What happens during a session?
Depending on a patient’s needs and requests, a session is designed to engage the patient with therapeutic elements of music. Music therapy sessions can include:
- Listening to live music played by the music therapist. Patients can choose the music being played or sung.
- Playing music with simple instruments
- Writing an original song
Music therapy is about connection. These sessions can involve a variety of music styles and different ways of engaging with music to reach the patient’s treatment goals. A music therapist plans sessions tailored to fit each patient’s needs and uses music to connect and establish a trusting therapeutic relationship.
Who can benefit from music therapy?
Patients from all age groups and abilities can benefit from musical therapy. It is proven to be an effective approach to helping patients manage pain symptoms, and assist with mental health issues such as depression and anxiety, or developmental or physical disabilities.
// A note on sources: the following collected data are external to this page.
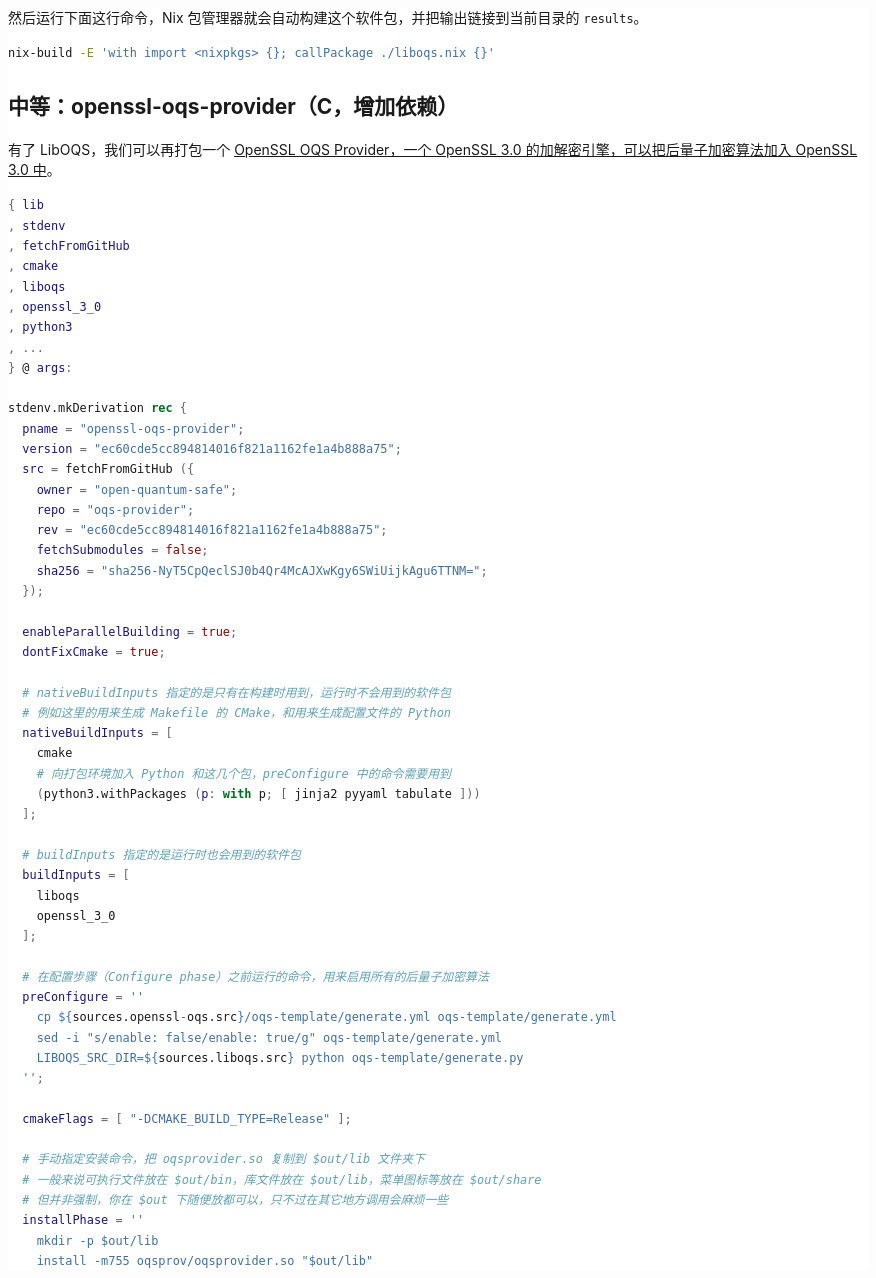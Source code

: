 然后运行下面这行命令，Nix 包管理器就会自动构建这个软件包，并把输出链接到当前目录的 `results`。

```bash
nix-build -E 'with import <nixpkgs> {}; callPackage ./liboqs.nix {}'
```

## 中等：openssl-oqs-provider（C，增加依赖）

有了 LibOQS，我们可以再打包一个 [OpenSSL OQS Provider，一个 OpenSSL 3.0 的加解密引擎，可以把后量子加密算法加入 OpenSSL 3.0 中](https://github.com/open-quantum-safe/oqs-provider)。

```nix
{ lib
, stdenv
, fetchFromGitHub
, cmake
, liboqs
, openssl_3_0
, python3
, ...
} @ args:

stdenv.mkDerivation rec {
  pname = "openssl-oqs-provider";
  version = "ec60cde5cc894814016f821a1162fe1a4b888a75";
  src = fetchFromGitHub ({
    owner = "open-quantum-safe";
    repo = "oqs-provider";
    rev = "ec60cde5cc894814016f821a1162fe1a4b888a75";
    fetchSubmodules = false;
    sha256 = "sha256-NyT5CpQeclSJ0b4Qr4McAJXwKgy6SWiUijkAgu6TTNM=";
  });

  enableParallelBuilding = true;
  dontFixCmake = true;

  # nativeBuildInputs 指定的是只有在构建时用到，运行时不会用到的软件包
  # 例如这里的用来生成 Makefile 的 CMake，和用来生成配置文件的 Python
  nativeBuildInputs = [
    cmake
    # 向打包环境加入 Python 和这几个包，preConfigure 中的命令需要用到
    (python3.withPackages (p: with p; [ jinja2 pyyaml tabulate ]))
  ];

  # buildInputs 指定的是运行时也会用到的软件包
  buildInputs = [
    liboqs
    openssl_3_0
  ];

  # 在配置步骤（Configure phase）之前运行的命令，用来启用所有的后量子加密算法
  preConfigure = ''
    cp ${sources.openssl-oqs.src}/oqs-template/generate.yml oqs-template/generate.yml
    sed -i "s/enable: false/enable: true/g" oqs-template/generate.yml
    LIBOQS_SRC_DIR=${sources.liboqs.src} python oqs-template/generate.py
  '';

  cmakeFlags = [ "-DCMAKE_BUILD_TYPE=Release" ];

  # 手动指定安装命令，把 oqsprovider.so 复制到 $out/lib 文件夹下
  # 一般来说可执行文件放在 $out/bin，库文件放在 $out/lib，菜单图标等放在 $out/share
  # 但并非强制，你在 $out 下随便放都可以，只不过在其它地方调用会麻烦一些
  installPhase = ''
    mkdir -p $out/lib
    install -m755 oqsprov/oqsprovider.so "$out/lib"
```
How can you access music therapy at UHN?
At UHN, patients at the Pulmonary Rehabilitation Clinic at Toronto Western Hospital can participate in a music therapy group called Singing to Breathe. Singing to Breathe is a collaborative effort between patients and clinic staff and is almost entirely funded through the support of a generous donor, Joseph Mulder, in memory of his partner Richard Malo, who passed away from lung disease in 2015 and was a beloved patient of the Clinic.
Thanks to Hannah You, a certified music therapist at UHN for her help with this article.